**What you should do**
Count the lines in the records that hold the string "licenses". Only the number should be given.

▼

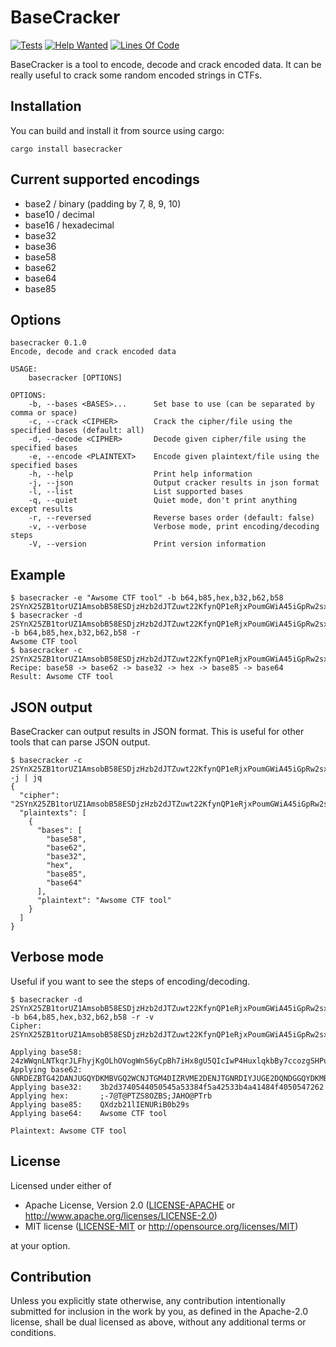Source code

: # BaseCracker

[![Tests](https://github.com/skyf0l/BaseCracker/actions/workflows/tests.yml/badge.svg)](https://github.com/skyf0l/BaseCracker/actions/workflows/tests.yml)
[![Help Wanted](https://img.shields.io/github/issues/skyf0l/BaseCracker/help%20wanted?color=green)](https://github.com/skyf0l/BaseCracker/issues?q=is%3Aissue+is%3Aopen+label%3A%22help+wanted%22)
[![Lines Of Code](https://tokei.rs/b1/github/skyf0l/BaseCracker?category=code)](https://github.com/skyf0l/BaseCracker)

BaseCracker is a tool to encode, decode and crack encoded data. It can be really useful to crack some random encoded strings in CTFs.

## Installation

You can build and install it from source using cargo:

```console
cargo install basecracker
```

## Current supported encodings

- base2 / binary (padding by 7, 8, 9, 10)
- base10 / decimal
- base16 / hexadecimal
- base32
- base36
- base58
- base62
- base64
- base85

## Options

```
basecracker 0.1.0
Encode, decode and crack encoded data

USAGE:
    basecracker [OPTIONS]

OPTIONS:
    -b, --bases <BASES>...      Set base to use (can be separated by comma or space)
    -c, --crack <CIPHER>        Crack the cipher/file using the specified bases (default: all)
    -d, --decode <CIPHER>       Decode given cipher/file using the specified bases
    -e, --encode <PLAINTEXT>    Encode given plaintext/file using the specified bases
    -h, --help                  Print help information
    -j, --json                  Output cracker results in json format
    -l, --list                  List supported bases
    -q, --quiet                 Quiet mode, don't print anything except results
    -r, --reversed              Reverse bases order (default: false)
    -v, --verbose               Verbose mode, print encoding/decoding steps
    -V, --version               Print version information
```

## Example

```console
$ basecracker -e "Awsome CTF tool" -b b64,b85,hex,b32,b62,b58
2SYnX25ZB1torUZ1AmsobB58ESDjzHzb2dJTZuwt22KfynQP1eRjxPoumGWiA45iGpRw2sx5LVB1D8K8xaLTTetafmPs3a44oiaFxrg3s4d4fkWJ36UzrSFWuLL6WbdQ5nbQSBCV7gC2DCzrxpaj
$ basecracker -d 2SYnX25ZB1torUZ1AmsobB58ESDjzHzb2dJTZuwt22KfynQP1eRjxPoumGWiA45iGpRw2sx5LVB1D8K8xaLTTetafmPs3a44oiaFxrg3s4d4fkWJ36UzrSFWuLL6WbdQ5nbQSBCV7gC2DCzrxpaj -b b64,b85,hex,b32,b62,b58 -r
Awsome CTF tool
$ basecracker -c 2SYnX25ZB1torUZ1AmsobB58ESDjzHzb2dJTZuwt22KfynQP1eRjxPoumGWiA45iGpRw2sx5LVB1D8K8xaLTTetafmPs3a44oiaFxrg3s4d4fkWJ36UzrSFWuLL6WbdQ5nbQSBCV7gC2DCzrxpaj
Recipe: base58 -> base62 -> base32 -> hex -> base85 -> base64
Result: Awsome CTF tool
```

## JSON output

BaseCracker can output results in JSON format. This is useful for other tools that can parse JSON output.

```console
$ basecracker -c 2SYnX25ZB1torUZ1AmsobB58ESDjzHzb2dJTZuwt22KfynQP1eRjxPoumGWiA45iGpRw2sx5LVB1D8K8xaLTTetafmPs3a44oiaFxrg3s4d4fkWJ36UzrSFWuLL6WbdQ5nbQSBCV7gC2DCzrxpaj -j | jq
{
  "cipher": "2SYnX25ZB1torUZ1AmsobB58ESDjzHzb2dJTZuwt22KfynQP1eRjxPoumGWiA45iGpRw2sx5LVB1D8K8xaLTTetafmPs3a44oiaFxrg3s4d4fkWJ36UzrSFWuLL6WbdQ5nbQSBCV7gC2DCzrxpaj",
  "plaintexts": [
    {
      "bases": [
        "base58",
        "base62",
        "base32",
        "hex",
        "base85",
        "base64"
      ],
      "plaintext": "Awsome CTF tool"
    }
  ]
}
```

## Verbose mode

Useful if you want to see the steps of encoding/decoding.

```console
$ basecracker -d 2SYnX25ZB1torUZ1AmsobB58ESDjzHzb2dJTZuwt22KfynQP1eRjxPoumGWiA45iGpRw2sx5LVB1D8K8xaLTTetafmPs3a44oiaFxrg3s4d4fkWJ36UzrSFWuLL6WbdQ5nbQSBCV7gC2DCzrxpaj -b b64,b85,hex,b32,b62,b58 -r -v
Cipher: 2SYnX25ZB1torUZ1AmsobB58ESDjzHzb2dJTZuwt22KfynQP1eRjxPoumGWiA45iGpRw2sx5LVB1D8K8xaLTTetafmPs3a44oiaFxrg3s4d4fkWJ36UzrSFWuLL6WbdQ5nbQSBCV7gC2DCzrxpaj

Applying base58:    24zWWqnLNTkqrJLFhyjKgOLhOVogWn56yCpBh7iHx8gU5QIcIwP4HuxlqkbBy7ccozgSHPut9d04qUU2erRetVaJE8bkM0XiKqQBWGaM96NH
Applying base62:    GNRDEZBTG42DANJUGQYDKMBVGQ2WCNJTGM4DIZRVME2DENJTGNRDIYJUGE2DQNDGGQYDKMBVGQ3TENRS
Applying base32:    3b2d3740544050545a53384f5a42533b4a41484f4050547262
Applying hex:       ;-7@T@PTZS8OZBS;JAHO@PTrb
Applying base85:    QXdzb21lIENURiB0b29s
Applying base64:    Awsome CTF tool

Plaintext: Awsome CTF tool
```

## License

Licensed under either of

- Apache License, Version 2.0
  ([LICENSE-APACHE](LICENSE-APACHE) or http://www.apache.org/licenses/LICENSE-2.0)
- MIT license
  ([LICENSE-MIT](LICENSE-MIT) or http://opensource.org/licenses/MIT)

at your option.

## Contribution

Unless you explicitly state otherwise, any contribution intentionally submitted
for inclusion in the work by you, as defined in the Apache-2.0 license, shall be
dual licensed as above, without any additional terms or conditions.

▲

**Answer for the task**
2